* _WHAT NEEDS TO BE DONE_
Transcribe all of the records precisely as they are presented.

(Data entries)
# # # # #
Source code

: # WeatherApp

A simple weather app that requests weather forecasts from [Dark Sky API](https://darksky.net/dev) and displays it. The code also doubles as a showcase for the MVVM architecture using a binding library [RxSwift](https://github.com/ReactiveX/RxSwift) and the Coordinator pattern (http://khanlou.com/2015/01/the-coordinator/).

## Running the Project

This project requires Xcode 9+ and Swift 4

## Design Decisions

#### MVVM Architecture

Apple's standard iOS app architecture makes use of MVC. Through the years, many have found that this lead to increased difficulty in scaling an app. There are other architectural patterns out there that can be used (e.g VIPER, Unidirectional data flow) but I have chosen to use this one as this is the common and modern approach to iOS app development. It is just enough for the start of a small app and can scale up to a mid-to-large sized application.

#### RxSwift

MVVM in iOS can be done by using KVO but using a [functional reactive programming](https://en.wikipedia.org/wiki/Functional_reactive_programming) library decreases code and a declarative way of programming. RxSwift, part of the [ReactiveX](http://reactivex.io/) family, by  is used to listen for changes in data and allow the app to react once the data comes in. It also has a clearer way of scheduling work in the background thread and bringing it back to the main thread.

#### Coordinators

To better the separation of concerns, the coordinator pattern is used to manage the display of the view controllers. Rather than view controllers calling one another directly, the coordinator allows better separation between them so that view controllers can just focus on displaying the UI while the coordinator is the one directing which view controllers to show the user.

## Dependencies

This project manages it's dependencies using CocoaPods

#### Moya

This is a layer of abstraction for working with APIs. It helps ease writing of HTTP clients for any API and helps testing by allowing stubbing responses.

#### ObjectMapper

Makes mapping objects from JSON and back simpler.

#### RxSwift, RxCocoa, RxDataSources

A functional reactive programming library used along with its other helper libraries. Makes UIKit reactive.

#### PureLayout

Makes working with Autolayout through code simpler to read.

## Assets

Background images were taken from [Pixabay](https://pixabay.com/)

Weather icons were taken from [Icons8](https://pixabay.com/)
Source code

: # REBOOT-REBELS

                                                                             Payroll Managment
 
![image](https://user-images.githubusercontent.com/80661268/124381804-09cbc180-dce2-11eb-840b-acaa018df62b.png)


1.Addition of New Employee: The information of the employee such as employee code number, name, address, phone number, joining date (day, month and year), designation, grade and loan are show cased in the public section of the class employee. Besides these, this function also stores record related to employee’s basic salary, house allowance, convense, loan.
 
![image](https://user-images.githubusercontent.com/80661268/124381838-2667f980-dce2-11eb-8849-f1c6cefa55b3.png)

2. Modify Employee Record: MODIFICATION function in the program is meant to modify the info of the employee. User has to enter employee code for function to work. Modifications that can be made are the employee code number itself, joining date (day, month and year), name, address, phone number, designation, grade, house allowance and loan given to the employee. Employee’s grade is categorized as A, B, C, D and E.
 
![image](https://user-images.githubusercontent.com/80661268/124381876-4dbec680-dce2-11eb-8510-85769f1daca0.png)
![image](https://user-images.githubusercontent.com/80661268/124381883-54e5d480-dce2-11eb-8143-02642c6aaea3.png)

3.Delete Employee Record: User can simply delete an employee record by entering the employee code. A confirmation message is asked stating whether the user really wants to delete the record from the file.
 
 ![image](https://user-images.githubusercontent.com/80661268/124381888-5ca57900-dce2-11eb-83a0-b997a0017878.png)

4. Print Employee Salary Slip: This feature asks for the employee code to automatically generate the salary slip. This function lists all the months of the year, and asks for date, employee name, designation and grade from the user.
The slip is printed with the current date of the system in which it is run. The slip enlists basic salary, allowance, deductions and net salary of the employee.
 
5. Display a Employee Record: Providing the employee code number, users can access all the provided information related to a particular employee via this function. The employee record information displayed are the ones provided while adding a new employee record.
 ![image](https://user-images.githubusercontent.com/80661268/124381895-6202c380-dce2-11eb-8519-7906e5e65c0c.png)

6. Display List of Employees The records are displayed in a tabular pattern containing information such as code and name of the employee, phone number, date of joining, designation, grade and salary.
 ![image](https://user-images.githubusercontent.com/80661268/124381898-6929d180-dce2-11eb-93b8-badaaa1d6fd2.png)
# # # # #
* _RESPONSE TO THE TASK_
Source code

: # WeatherApp

A simple weather app that requests weather forecasts from [Dark Sky API](https://darksky.net/dev) and displays it. The code also doubles as a showcase for the MVVM architecture using a binding library [RxSwift](https://github.com/ReactiveX/RxSwift) and the Coordinator pattern (http://khanlou.com/2015/01/the-coordinator/).

## Running the Project

This project requires Xcode 9+ and Swift 4

## Design Decisions

#### MVVM Architecture

Apple's standard iOS app architecture makes use of MVC. Through the years, many have found that this lead to increased difficulty in scaling an app. There are other architectural patterns out there that can be used (e.g VIPER, Unidirectional data flow) but I have chosen to use this one as this is the common and modern approach to iOS app development. It is just enough for the start of a small app and can scale up to a mid-to-large sized application.

#### RxSwift

MVVM in iOS can be done by using KVO but using a [functional reactive programming](https://en.wikipedia.org/wiki/Functional_reactive_programming) library decreases code and a declarative way of programming. RxSwift, part of the [ReactiveX](http://reactivex.io/) family, by  is used to listen for changes in data and allow the app to react once the data comes in. It also has a clearer way of scheduling work in the background thread and bringing it back to the main thread.

#### Coordinators

To better the separation of concerns, the coordinator pattern is used to manage the display of the view controllers. Rather than view controllers calling one another directly, the coordinator allows better separation between them so that view controllers can just focus on displaying the UI while the coordinator is the one directing which view controllers to show the user.

## Dependencies

This project manages it's dependencies using CocoaPods

#### Moya

This is a layer of abstraction for working with APIs. It helps ease writing of HTTP clients for any API and helps testing by allowing stubbing responses.

#### ObjectMapper

Makes mapping objects from JSON and back simpler.

#### RxSwift, RxCocoa, RxDataSources

A functional reactive programming library used along with its other helper libraries. Makes UIKit reactive.

#### PureLayout

Makes working with Autolayout through code simpler to read.

## Assets

Background images were taken from [Pixabay](https://pixabay.com/)

Weather icons were taken from [Icons8](https://pixabay.com/)
Source code

: # REBOOT-REBELS

                                                                             Payroll Managment
 
![image](https://user-images.githubusercontent.com/80661268/124381804-09cbc180-dce2-11eb-840b-acaa018df62b.png)


1.Addition of New Employee: The information of the employee such as employee code number, name, address, phone number, joining date (day, month and year), designation, grade and loan are show cased in the public section of the class employee. Besides these, this function also stores record related to employee’s basic salary, house allowance, convense, loan.
 
![image](https://user-images.githubusercontent.com/80661268/124381838-2667f980-dce2-11eb-8849-f1c6cefa55b3.png)

2. Modify Employee Record: MODIFICATION function in the program is meant to modify the info of the employee. User has to enter employee code for function to work. Modifications that can be made are the employee code number itself, joining date (day, month and year), name, address, phone number, designation, grade, house allowance and loan given to the employee. Employee’s grade is categorized as A, B, C, D and E.
 
![image](https://user-images.githubusercontent.com/80661268/124381876-4dbec680-dce2-11eb-8510-85769f1daca0.png)
![image](https://user-images.githubusercontent.com/80661268/124381883-54e5d480-dce2-11eb-8143-02642c6aaea3.png)

3.Delete Employee Record: User can simply delete an employee record by entering the employee code. A confirmation message is asked stating whether the user really wants to delete the record from the file.
 
 ![image](https://user-images.githubusercontent.com/80661268/124381888-5ca57900-dce2-11eb-83a0-b997a0017878.png)

4. Print Employee Salary Slip: This feature asks for the employee code to automatically generate the salary slip. This function lists all the months of the year, and asks for date, employee name, designation and grade from the user.
The slip is printed with the current date of the system in which it is run. The slip enlists basic salary, allowance, deductions and net salary of the employee.
 
5. Display a Employee Record: Providing the employee code number, users can access all the provided information related to a particular employee via this function. The employee record information displayed are the ones provided while adding a new employee record.
 ![image](https://user-images.githubusercontent.com/80661268/124381895-6202c380-dce2-11eb-8519-7906e5e65c0c.png)

6. Display List of Employees The records are displayed in a tabular pattern containing information such as code and name of the employee, phone number, date of joining, designation, grade and salary.
 ![image](https://user-images.githubusercontent.com/80661268/124381898-6929d180-dce2-11eb-93b8-badaaa1d6fd2.png)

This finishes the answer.